The R User Conference 2016

June 27 - June 30 2016
Stanford University, Stanford, California

Never Tell Me the Odds! Machine Learning with Class Imbalances

Max Kuhn - Pfizer

Post-tutorial notes

The materials used in the tutorial are available here.

Tutorial Description

This tutorial will provide an overview of using R to create effective predictive models in cases where at least one class has a low event frequency. These types of problems are often found in applications such as: click through rate prediction, disease prediction, chemical quantitative structure - activity modeling, network intrusion detection, and quantitative marketing. The session will step through the process of building, optimizing, testing, and comparing models that are focused on prediction. A case study is used to illustrate functionality.

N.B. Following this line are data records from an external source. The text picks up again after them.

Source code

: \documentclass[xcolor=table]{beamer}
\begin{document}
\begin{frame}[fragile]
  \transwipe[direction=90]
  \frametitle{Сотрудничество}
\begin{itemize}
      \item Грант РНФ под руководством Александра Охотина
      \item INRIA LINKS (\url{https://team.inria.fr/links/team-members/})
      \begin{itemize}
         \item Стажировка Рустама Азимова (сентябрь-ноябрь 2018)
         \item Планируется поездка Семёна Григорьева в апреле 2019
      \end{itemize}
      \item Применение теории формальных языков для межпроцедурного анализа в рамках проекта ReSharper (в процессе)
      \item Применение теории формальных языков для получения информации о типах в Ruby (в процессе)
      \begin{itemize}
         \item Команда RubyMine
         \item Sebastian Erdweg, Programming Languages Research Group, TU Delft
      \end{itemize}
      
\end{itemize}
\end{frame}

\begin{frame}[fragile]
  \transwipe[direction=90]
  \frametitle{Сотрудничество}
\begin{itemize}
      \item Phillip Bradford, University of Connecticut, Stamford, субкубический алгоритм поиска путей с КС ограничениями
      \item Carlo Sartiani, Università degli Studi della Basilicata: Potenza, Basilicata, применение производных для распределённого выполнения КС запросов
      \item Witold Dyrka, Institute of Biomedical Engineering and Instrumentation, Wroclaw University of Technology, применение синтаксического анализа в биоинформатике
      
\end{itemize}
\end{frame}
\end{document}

The goal of the tutorial is to provide a thorough workflow in R that can be used with many different modeling techniques. The participants will also gain an understanding of specific types of models that can be used to combat class imbalances.

Tutorial Outline

  • review of classification problems
  • the class imbalance problem
  • methods for measuring performance
  • model independent sampling methods
  • cost-sensitive approaches

Background Knowledge

Participants should have good knowledge of basic R elements (e.g. data structures, functions, etc). Appendix B of Applied Predictive Modeling provides a summary of these topics.

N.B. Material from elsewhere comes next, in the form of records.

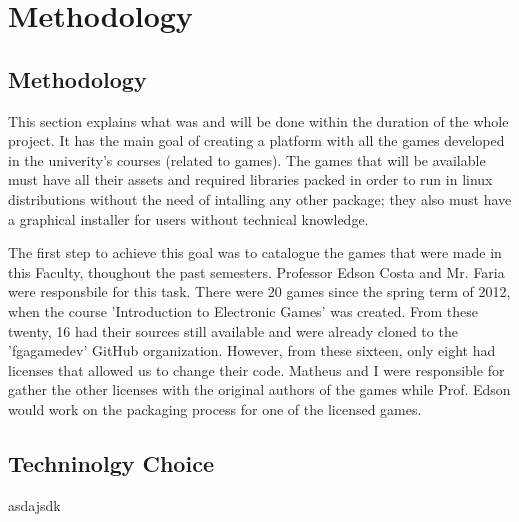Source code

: \chapter[Methodology]{Methodology}
\section[Methodology]{Methodology}

This section explains what was and will be done within the duration of the whole
project. It has the main goal of creating a platform with all the games developed
in the univerity's courses (related to games). The games that will be available must have all their
assets and required libraries packed in order to run in linux distributions without the need
of intalling any other package; they also must have a graphical installer for users
without technical knowledge.

The first step to achieve this goal was to catalogue the games that were made in
this Faculty, thoughout the past semesters. Professor Edson Costa and Mr. Faria were
responsbile for this task. There were 20 games since the spring term of 2012,
when the course 'Introduction to Electronic Games' was created. From these twenty,
16 had their sources still available and were already cloned to the 'fgagamedev'
GitHub organization. However, from these sixteen, only eight had licenses that
allowed us to change their code. Matheus and I were responsible for gather the other
licenses with the original authors of the games while Prof. Edson would work on
the packaging process for one of the licensed games.


\section[Techninolgy Choice]{Techninolgy Choice}
asdajsdk
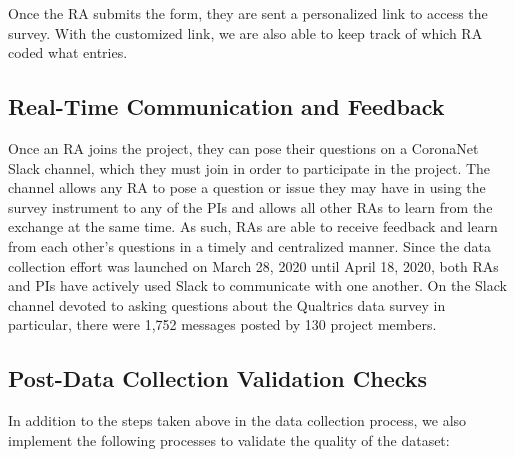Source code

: \documentclass[]{article}
\begin{document}
Once the RA submits the form, they are sent a personalized link to access the survey. With the customized link, we are also able to keep track of which RA coded what entries.

\hypertarget{real-time-communication-and-feedback}{%
\subsection{Real-Time Communication and Feedback}\label{real-time-communication-and-feedback}}

Once an RA joins the project, they can pose their questions on a CoronaNet Slack channel, which they must join in order to participate in the project. The channel allows any RA to pose a question or issue they may have in using the survey instrument to any of the PIs and allows all other RAs to learn from the exchange at the same time. As such, RAs are able to receive feedback and learn from each other's questions in a timely and centralized manner. Since the data collection effort was launched on March 28, 2020 until April 18, 2020, both RAs and PIs have actively used Slack to communicate with one another. On the Slack channel devoted to asking questions about the Qualtrics data survey in particular, there were 1,752 messages posted by 130 project members.

\hypertarget{post-data-collection-validation-checks}{%
\subsection{Post-Data Collection Validation Checks}\label{post-data-collection-validation-checks}}

In addition to the steps taken above in the data collection process, we also implement the following processes to validate the quality of the dataset:
\end{document}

This tutorial will focus on building classification models so some previous exposure to these models is advantageous. However, a short review will be provided. Familiarity will resampling procedures (e.g. cross-validation) is also helpful.

Instructor Biography

Max Kuhn, Ph.D., is a Senior Director in research in development at Pfizer in Groton, CT where he has worked as a nonclinical statistician for more than a decade. His focus is in early drug discovery in areas such as computation biology and chemistry, assay development, compound optimization, and computational sciences.

Prior to Pfizer, Max worked at BD Diagnostic Systems where he helped develop in vitro assays and diagnostic algorithms for infectious diseases. He also lead a group of statisticians, data base analysts, and programers concentrated on the analysis of clinical trial data and regulatory submissions. He received is B.S. in Mathematics and Ph.D. in Biostatistics from Virginia Commonwealth University.

Max is the author of eight R packages for techniques in machine learning and reproducible research and is an Associate Editor for the Journal of Statistical Software. He, and Kjell Johnson, wrote the book Applied Predictive Modeling, which won the Ziegel award, which recognizes the best book reviewed in Technometrics in 2015.